## [TASK STATEMENT]
Go through the listing beneath this task and return every line that carries the string "could".

## [GIVEN ENTRIES]

-- Opening Marker --

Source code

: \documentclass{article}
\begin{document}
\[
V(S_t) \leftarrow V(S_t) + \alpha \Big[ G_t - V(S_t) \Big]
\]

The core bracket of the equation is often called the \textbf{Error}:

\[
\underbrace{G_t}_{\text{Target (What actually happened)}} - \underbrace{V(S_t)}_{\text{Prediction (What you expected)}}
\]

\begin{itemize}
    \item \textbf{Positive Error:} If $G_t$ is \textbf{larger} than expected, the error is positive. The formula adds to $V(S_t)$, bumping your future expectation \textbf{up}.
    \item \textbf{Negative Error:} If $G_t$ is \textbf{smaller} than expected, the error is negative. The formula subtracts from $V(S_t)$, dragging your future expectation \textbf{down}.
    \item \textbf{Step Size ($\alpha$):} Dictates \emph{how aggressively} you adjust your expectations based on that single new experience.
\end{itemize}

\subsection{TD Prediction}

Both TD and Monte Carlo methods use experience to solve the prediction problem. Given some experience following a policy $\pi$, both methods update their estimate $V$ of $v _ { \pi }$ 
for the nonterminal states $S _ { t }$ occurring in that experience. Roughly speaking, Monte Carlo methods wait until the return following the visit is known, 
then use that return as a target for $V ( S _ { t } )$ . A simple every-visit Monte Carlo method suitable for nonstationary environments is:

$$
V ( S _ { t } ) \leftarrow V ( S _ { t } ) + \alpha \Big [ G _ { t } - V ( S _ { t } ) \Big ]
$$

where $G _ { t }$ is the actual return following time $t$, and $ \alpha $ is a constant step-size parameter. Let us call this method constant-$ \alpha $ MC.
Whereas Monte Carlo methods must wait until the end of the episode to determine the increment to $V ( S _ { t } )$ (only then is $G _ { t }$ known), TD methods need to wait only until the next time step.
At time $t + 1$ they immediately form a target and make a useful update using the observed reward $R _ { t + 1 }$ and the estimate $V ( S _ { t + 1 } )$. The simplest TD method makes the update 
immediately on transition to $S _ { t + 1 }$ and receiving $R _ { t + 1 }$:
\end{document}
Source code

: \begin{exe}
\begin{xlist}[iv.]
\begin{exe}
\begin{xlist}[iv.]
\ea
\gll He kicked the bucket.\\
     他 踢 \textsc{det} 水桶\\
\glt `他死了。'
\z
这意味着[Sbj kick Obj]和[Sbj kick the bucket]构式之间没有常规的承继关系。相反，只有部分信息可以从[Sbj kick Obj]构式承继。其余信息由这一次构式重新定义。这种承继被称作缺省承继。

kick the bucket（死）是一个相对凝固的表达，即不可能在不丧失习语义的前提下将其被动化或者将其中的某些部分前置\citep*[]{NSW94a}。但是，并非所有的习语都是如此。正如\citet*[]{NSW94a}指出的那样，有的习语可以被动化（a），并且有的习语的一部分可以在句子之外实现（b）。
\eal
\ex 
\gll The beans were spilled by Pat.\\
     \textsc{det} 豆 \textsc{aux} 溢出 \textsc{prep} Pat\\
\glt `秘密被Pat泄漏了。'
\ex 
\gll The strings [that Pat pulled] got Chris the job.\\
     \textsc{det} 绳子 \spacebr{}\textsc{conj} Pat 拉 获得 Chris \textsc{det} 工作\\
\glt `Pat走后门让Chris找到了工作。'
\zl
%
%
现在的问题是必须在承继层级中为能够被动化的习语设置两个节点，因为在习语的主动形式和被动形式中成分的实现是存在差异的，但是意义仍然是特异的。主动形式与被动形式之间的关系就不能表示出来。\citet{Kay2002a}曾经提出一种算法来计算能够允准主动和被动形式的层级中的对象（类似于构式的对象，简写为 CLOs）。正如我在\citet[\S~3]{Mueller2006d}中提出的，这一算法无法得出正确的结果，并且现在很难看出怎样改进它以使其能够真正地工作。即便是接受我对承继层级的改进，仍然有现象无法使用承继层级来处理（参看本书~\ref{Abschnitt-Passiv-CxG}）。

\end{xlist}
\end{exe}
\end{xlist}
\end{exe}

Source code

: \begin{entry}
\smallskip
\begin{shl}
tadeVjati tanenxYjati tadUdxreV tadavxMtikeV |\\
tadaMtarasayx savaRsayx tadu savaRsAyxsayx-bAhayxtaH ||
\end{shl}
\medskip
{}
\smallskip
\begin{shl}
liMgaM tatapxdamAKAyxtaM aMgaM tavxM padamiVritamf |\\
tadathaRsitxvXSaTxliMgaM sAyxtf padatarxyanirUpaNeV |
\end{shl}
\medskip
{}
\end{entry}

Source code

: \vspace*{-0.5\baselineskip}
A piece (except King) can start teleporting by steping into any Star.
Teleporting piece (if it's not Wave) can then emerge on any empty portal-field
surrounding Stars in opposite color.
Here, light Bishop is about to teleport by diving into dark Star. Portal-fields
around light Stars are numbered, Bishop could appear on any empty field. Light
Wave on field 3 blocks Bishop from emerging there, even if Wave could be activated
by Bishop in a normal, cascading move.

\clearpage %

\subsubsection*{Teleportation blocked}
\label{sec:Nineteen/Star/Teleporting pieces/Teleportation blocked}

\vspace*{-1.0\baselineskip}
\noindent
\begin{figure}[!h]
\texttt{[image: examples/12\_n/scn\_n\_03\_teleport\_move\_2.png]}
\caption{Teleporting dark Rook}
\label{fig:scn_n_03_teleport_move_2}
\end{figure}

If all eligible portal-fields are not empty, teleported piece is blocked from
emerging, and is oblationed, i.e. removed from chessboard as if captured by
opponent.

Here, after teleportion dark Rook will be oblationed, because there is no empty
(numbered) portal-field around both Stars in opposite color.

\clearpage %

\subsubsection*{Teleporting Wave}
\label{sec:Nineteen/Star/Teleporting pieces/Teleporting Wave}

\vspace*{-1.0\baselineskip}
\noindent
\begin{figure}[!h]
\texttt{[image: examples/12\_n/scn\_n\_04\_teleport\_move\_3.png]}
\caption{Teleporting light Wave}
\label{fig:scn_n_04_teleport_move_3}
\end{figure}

-- Closing Marker --
-- Opening Marker --

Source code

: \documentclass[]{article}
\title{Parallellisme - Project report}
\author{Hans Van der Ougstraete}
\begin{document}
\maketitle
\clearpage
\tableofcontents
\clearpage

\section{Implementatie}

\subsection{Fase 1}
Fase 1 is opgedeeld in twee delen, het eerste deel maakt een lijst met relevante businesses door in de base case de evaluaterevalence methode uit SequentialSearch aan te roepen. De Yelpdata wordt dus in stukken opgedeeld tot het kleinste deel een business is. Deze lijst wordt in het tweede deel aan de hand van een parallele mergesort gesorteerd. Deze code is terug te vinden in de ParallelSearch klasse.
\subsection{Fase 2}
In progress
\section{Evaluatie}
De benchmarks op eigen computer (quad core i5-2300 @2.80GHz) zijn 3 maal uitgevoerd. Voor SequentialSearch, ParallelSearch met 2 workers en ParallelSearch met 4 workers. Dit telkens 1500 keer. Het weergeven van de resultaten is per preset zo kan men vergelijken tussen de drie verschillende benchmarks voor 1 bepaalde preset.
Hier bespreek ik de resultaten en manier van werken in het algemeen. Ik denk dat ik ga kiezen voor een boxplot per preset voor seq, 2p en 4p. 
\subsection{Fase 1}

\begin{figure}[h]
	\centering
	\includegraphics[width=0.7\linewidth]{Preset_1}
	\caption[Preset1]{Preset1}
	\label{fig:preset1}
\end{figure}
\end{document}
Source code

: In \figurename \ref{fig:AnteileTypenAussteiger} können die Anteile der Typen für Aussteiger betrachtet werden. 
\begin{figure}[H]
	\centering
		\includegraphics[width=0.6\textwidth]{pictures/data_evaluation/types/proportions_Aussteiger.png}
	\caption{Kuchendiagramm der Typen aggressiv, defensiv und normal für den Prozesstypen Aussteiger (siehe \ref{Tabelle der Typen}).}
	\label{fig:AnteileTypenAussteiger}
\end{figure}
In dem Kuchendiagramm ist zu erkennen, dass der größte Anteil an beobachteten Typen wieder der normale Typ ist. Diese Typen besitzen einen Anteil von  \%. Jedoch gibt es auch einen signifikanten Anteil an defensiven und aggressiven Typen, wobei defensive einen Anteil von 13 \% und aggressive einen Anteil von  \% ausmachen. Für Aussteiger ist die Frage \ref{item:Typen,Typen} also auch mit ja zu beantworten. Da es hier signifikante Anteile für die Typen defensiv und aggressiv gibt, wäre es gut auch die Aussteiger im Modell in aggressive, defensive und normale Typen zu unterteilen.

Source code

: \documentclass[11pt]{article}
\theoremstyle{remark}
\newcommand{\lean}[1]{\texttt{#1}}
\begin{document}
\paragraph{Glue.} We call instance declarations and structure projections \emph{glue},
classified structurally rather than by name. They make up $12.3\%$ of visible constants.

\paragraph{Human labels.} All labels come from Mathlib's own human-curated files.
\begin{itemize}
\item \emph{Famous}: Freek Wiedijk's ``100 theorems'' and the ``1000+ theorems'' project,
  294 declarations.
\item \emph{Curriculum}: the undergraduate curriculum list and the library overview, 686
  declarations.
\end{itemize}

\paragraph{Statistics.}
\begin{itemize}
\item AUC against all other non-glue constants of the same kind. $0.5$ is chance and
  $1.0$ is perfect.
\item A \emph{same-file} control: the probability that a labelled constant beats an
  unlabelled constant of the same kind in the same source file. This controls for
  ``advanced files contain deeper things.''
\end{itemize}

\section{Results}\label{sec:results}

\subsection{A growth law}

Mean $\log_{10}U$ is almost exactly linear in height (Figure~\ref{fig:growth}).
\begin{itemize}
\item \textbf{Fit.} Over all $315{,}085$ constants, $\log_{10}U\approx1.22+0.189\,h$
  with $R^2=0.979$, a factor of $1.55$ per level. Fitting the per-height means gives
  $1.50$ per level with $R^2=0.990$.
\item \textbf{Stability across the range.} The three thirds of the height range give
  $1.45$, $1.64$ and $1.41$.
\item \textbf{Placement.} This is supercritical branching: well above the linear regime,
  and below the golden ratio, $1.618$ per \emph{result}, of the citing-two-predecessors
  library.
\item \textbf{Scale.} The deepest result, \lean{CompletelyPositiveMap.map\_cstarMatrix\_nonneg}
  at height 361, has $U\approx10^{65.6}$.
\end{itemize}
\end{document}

-- Closing Marker --
-- Opening Marker --

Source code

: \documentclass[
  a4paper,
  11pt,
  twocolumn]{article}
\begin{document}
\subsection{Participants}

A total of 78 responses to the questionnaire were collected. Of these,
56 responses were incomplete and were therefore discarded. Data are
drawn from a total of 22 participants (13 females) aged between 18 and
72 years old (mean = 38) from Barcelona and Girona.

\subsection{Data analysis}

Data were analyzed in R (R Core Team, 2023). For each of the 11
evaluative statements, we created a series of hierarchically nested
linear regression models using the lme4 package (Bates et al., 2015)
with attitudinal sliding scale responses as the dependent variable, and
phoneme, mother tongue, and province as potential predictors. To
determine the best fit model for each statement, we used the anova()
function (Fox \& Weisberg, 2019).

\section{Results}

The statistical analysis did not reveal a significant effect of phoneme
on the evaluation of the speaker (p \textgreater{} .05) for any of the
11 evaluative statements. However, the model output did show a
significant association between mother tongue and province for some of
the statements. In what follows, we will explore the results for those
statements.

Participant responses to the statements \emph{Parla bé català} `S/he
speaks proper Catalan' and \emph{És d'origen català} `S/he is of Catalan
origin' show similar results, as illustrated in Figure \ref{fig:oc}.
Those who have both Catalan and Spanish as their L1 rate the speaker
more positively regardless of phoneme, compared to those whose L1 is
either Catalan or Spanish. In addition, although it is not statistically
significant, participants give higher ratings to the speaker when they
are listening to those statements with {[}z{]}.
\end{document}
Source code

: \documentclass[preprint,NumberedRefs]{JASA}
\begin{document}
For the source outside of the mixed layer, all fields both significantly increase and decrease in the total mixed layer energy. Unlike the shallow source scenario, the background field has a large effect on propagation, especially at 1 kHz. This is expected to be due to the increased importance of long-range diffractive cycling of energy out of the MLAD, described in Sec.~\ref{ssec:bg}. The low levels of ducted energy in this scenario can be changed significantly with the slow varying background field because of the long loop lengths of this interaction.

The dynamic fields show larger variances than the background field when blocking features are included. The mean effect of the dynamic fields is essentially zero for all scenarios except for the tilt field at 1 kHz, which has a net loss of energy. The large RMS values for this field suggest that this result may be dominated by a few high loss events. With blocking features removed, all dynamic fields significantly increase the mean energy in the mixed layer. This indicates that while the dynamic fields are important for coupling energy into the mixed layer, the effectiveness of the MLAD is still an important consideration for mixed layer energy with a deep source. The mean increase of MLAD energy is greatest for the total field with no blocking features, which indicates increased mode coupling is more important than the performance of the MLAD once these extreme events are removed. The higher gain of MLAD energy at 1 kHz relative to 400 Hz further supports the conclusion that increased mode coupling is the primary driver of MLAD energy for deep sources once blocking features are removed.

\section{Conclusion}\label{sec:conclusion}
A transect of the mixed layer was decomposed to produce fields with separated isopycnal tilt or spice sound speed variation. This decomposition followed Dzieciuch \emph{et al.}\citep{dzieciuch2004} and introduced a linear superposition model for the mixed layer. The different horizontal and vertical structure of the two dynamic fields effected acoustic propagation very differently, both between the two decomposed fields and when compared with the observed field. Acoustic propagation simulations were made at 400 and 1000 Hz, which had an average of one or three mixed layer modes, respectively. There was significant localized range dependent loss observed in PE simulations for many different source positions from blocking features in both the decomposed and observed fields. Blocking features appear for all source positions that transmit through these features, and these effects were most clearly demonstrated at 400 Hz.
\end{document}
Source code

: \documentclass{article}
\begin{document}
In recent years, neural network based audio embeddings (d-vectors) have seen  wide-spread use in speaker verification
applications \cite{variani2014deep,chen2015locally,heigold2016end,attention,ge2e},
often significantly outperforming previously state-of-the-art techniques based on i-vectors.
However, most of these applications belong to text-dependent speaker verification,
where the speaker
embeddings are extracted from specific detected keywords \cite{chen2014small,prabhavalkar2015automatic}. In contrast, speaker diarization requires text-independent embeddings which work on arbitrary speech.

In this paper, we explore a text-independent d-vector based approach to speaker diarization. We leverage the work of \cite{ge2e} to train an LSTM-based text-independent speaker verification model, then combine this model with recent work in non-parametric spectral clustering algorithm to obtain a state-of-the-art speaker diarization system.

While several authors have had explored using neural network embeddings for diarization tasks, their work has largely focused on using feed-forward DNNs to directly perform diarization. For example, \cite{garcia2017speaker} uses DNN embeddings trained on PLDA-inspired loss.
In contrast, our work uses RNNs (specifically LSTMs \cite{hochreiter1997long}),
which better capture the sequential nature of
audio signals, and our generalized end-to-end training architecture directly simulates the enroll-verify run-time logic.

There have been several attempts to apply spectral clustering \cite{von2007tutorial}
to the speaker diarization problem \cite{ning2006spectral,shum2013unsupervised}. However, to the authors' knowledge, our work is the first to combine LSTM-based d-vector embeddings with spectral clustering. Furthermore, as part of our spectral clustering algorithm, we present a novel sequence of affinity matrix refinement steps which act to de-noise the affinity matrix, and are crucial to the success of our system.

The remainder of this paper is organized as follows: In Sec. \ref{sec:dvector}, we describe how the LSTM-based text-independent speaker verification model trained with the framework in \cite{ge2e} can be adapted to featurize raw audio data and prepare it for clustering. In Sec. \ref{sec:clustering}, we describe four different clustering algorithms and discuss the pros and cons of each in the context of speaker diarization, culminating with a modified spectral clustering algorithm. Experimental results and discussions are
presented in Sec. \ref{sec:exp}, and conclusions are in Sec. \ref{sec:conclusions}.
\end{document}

-- Closing Marker --

## [SOLUTION TO THIS TASK]
around light Stars are numbered, Bishop could appear on any empty field. Light
Wave on field 3 blocks Bishop from emerging there, even if Wave could be activated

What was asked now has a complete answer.